Rendered images with source text
◆ ◆ ◆

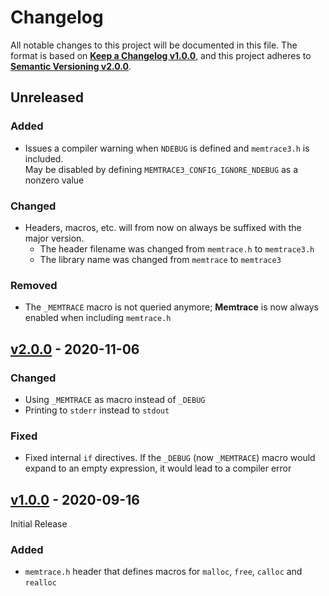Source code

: <!--
  Copyright (c) 2021 Michael Federczuk
  SPDX-License-Identifier: CC-BY-SA-4.0
-->

<!-- markdownlint-disable no-duplicate-heading -->

# Changelog #

All notable changes to this project will be documented in this file.
The format is based on [**Keep a Changelog v1.0.0**](https://keepachangelog.com/en/1.0.0/),
and this project adheres to [**Semantic Versioning v2.0.0**](https://semver.org/spec/v2.0.0.html).

## Unreleased ##

### Added ###

* Issues a compiler warning when `NDEBUG` is defined and `memtrace3.h` is included.  
  May be disabled by defining `MEMTRACE3_CONFIG_IGNORE_NDEBUG` as a nonzero value

### Changed ###

* Headers, macros, etc. will from now on always be suffixed with the major version.
  * The header filename was changed from `memtrace.h` to `memtrace3.h`
  * The library name was changed from `memtrace` to `memtrace3`

### Removed ###

* The `_MEMTRACE` macro is not queried anymore; **Memtrace** is now always enabled when including `memtrace.h`

## [v2.0.0] - 2020-11-06 ##

[v2.0.0]: https://github.com/mfederczuk/memtrace/releases/v2.0.0

### Changed ###

* Using `_MEMTRACE` as macro instead of `_DEBUG`
* Printing to `stderr` instead to `stdout`

### Fixed ###

* Fixed internal `if` directives.
  If the `_DEBUG` (now `_MEMTRACE`) macro would expand to an empty expression, it would lead to a compiler error

## [v1.0.0] - 2020-09-16 ##

[v1.0.0]: https://github.com/mfederczuk/memtrace/releases/v1.0.0

Initial Release

### Added ###

* `memtrace.h` header that defines macros for `malloc`, `free`, `calloc` and `realloc`
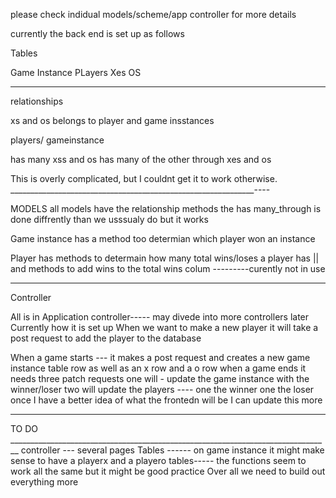 please check indidual models/scheme/app controller for more details 


currently the back end is set up as follows 

Tables 

Game Instance 
PLayers 
Xes 
OS
______________________________________________________________________________________________
relationships 

xs and os 
belongs to player  and game insstances 

players/ gameinstance 

has many xss and os 
has many of the other through xes and os 


This is overly complicated, but I couldnt get it to work otherwise. 
_____________________________________________________________----
 
MODELS 
all models have the relationship methods 
the has many_through is done diffrently than we usssualy do but it works

Game instance has a method too determian which player won an instance 

Player has methods to determain how many total wins/loses a player has || and methods to add wins to the total wins colum ---------curently not in use 

_____________________________________________________________________________
Controller 

All is in Application controller----- may divede  into more controllers later
Currently how it is set up 
When we want to make a new player it will take a post request to add the player to the database

When a game starts --- it makes a post request and creates a new game instance table row as well as an x row and a o row 
when a game ends  it needs three patch requests 
one will - update the game instance with the winner/loser
two will update the players ---- one the winner one the loser
once I have a better idea of what the frontedn will be I can update this more

_____________________________________________________________________________________________________________


TO DO ________________________________________________________________________________
controller --- several pages
Tables ------ on game instance it might make sense to have a playerx and a playero tables----- the functions seem to work all the same but it might be good practice
Over all we need to build out everything more 









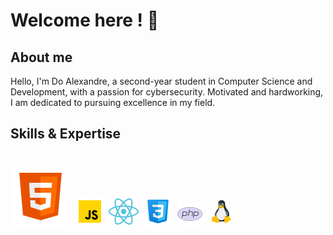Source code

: # Welcome here ! 👋

## About me 

Hello, I'm Do Alexandre, a second-year student in Computer Science and Development, with a passion for cybersecurity. Motivated and hardworking, I am dedicated to pursuing excellence in my field.

## Skills & Expertise

# ![image](https://github.com/Purplezer/Purplezer/blob/main/icons8-html-5.svg) ![image](https://github.com/Purplezer/Purplezer/blob/main/icons8-javascript.gif) ![image](https://github.com/Purplezer/Purplezer/blob/main/icons8-react-a-javascript-library-for-building-user-interfaces-48%20(1).png) ![image](https://github.com/Purplezer/Purplezer/blob/main/icons8-css-48.png) ![image](https://github.com/Purplezer/Purplezer/blob/main/icons8-php-logo-40.png) ![image](https://github.com/Purplezer/Purplezer/blob/main/icons8-linux.gif)
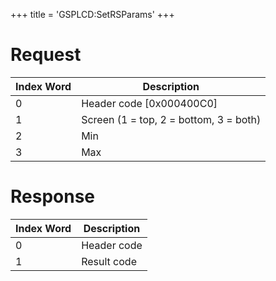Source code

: +++
title = 'GSPLCD:SetRSParams'
+++

# Request

| Index Word | Description                            |
|------------|----------------------------------------|
| 0          | Header code \[0x000400C0\]             |
| 1          | Screen (1 = top, 2 = bottom, 3 = both) |
| 2          | Min                                    |
| 3          | Max                                    |

# Response

| Index Word | Description |
|------------|-------------|
| 0          | Header code |
| 1          | Result code |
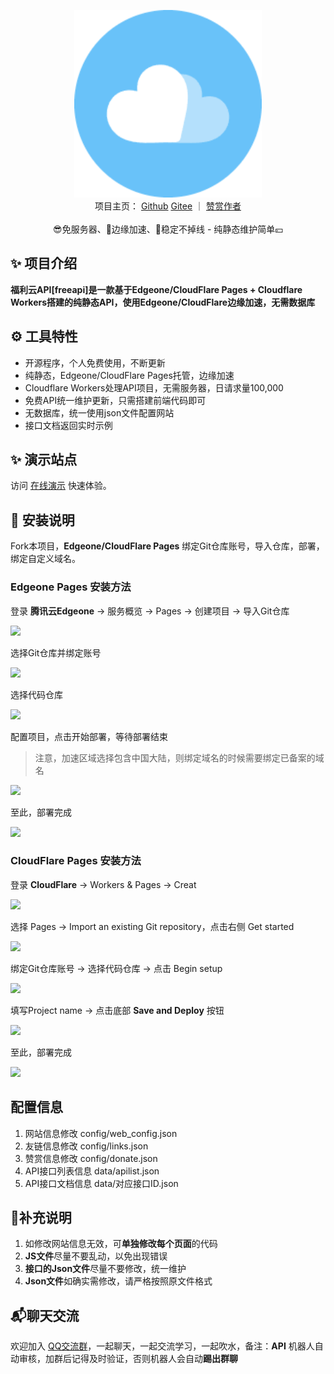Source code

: <p align="center">
<div align="center">
    <a href="https://gitee.com/xwteam/freeapi">
        <img src="img/FreeAPI.png" alt="mpay" width=300 />
    </a>
</div>
<div align="center">
    项目主页：
    <a href="https://github.com/xwteam/freeapi" target="_blank">Github</a>
    <a href="https://gitee.com/xwteam/freeapi" target="_blank">Gitee</a> ｜
    <a href="https://free.xwteam.cn/donate" target="_blank">赞赏作者</a>
</div>
<br />
<div align="center">
    😎免服务器、🧩边缘加速、🛜稳定不掉线 - 纯静态维护简单💴
</div>
</p>

## ✨ 项目介绍

**福利云API[freeapi]是一款基于Edgeone/CloudFlare Pages + Cloudflare Workers搭建的纯静态API，使用Edgeone/CloudFlare边缘加速，无需数据库**

## ⚙️ 工具特性

- 开源程序，个人免费使用，不断更新
- 纯静态，Edgeone/CloudFlare Pages托管，边缘加速
- Cloudflare Workers处理API项目，无需服务器，日请求量100,000
- 免费API统一维护更新，只需搭建前端代码即可
- 无数据库，统一使用json文件配置网站
- 接口文档返回实时示例

## ✨ 演示站点

访问 [在线演示](https://demo.fuli.pp.ua/) 快速体验。

## 📝 安装说明

Fork本项目，**Edgeone/CloudFlare Pages** 绑定Git仓库账号，导入仓库，部署，绑定自定义域名。

### Edgeone Pages 安装方法

登录 **腾讯云Edgeone** → 服务概览 → Pages → 创建项目 → 导入Git仓库

![](/img/QYW8wq.png)

选择Git仓库并绑定账号

![](img/1Cb4Q8.png)

选择代码仓库

![](img/HM1a9G.png)

配置项目，点击开始部署，等待部署结束
> 注意，加速区域选择包含中国大陆，则绑定域名的时候需要绑定已备案的域名

![](img/V7be4z.png)

至此，部署完成

![](img/HGgC8H.png)

### CloudFlare Pages 安装方法

登录 **CloudFlare** → Workers & Pages → Creat

![](img/xhh9e3.png)

选择 Pages → Import an existing Git repository，点击右侧 Get started

![](img/GY10aB.png)

绑定Git仓库账号 → 选择代码仓库 → 点击 Begin setup

![](img/rhxwXl.png)

填写Project name → 点击底部 **Save and Deploy** 按钮

![](img/l9iPJS.png)

至此，部署完成

![](img/rztCbD.png)

## 配置信息

1. 网站信息修改 config/web_config.json
2. 友链信息修改 config/links.json
3. 赞赏信息修改 config/donate.json
4. API接口列表信息 data/apilist.json
5. API接口文档信息 data/对应接口ID.json

## 🔎补充说明

1. 如修改网站信息无效，可**单独修改每个页面**的代码
2. **JS文件**尽量不要乱动，以免出现错误
3. **接口的Json文件**尽量不要修改，统一维护
4. **Json文件**如确实需修改，请严格按照原文件格式

## 📬聊天交流

欢迎加入 [QQ交流群](https://www.xwteam.cn/go/qqqun)，一起聊天，一起交流学习，一起吹水，备注：**API** 机器人自动审核，加群后记得及时验证，否则机器人会自动**踢出群聊**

◆ ◆ ◆

PROBLEM REQUIREMENTS:
Go through the data above and find the lines with the word "have". Copy each of those lines.

WRITTEN SOLUTION:
all models have the relationship methods 
once I have a better idea of what the frontedn will be I can update this more
Tables ------ on game instance it might make sense to have a playerx and a playero tables----- the functions seem to work all the same but it might be good practice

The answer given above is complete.